BEGIN MATERIAL SHOWN

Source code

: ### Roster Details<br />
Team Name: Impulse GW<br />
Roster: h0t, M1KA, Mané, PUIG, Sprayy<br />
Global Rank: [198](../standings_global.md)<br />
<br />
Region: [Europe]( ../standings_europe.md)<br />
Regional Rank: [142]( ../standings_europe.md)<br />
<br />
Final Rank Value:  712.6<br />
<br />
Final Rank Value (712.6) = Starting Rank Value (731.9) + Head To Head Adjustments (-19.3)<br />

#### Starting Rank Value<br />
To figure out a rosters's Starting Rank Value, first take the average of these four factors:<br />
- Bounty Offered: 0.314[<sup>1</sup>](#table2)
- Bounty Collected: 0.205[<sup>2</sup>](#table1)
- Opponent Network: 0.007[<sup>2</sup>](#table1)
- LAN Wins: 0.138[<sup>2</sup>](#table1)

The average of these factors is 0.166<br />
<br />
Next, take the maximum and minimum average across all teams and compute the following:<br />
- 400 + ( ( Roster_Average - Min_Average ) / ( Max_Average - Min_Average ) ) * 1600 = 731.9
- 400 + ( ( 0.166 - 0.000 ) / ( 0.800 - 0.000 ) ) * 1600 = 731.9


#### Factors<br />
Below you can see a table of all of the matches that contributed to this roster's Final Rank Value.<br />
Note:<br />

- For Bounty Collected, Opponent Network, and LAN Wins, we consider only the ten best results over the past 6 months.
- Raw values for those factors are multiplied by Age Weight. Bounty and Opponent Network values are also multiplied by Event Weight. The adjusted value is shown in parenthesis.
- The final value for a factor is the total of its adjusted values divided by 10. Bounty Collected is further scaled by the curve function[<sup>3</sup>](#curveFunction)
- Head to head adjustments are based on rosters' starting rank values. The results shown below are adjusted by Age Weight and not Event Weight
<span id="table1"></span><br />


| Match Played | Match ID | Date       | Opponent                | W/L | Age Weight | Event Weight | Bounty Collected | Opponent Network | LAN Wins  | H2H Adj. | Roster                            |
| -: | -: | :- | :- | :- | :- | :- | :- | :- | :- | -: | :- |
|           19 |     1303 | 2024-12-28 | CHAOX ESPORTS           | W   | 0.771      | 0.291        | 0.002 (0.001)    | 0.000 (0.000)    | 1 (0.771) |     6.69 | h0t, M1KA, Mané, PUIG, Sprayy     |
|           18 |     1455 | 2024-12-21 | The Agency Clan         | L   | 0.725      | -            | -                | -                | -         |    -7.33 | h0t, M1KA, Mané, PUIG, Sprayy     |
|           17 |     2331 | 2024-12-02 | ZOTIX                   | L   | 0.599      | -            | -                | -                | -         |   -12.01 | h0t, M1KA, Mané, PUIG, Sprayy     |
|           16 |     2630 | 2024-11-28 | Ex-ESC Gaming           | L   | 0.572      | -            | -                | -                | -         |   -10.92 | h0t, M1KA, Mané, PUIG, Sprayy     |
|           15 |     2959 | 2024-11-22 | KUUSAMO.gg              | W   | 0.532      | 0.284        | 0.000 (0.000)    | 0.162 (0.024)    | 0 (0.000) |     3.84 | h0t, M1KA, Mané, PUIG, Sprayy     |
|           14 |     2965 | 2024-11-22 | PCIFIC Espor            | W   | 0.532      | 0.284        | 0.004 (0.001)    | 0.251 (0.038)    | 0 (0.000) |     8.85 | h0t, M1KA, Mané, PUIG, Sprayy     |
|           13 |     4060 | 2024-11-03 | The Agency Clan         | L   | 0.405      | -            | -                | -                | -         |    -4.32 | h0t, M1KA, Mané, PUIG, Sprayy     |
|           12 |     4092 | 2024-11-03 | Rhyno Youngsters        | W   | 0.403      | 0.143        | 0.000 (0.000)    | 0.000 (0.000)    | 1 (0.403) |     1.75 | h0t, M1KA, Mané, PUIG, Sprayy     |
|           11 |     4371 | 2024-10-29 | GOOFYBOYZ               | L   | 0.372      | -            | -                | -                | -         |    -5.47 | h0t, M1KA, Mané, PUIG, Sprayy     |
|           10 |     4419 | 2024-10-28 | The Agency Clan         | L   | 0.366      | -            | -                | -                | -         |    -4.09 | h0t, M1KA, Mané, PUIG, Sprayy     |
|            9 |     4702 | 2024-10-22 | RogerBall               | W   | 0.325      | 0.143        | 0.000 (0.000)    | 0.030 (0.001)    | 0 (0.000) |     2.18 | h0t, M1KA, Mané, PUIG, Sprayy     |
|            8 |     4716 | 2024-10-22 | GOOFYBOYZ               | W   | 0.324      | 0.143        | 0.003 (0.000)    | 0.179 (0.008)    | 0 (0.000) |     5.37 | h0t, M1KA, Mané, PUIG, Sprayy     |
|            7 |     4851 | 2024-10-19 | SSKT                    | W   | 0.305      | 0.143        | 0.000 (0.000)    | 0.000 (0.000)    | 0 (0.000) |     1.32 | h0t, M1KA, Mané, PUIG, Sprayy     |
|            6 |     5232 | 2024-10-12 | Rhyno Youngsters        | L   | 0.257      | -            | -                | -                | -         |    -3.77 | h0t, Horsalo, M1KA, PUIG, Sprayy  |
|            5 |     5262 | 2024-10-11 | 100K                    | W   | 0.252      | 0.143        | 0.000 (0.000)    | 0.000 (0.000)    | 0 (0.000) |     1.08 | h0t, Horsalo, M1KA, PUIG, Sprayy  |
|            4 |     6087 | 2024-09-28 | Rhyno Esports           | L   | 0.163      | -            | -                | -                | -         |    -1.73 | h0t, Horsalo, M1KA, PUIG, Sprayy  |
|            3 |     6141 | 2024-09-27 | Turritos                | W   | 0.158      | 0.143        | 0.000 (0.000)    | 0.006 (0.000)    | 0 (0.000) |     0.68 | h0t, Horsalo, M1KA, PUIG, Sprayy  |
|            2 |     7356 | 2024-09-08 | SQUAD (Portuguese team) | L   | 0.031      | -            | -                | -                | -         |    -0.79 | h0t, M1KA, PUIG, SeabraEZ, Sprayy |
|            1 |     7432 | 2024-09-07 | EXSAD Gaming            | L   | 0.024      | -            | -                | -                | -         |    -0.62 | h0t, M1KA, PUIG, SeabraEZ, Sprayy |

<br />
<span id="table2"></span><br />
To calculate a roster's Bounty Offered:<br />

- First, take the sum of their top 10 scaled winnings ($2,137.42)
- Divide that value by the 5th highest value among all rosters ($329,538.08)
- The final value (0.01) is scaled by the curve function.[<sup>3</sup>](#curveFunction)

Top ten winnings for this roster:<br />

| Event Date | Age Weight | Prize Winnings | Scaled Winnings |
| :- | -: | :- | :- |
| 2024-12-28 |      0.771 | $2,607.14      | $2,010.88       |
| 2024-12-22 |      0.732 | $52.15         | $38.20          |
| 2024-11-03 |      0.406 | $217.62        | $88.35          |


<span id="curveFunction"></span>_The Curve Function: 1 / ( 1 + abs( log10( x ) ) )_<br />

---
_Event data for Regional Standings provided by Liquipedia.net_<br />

END MATERIAL SHOWN

→ ABOUT THIS TASK
Once you find the line with "2630 | 2024-11-28" above, print it and every line after it up to and including the line with "4060 | 2024-11-03", exactly as written and nothing else.

→ TASK RESPONSE
|           16 |     2630 | 2024-11-28 | Ex-ESC Gaming           | L   | 0.572      | -            | -                | -                | -         |   -10.92 | h0t, M1KA, Mané, PUIG, Sprayy     |
|           15 |     2959 | 2024-11-22 | KUUSAMO.gg              | W   | 0.532      | 0.284        | 0.000 (0.000)    | 0.162 (0.024)    | 0 (0.000) |     3.84 | h0t, M1KA, Mané, PUIG, Sprayy     |
|           14 |     2965 | 2024-11-22 | PCIFIC Espor            | W   | 0.532      | 0.284        | 0.004 (0.001)    | 0.251 (0.038)    | 0 (0.000) |     8.85 | h0t, M1KA, Mané, PUIG, Sprayy     |
|           13 |     4060 | 2024-11-03 | The Agency Clan         | L   | 0.405      | -            | -                | -                | -         |    -4.32 | h0t, M1KA, Mané, PUIG, Sprayy     |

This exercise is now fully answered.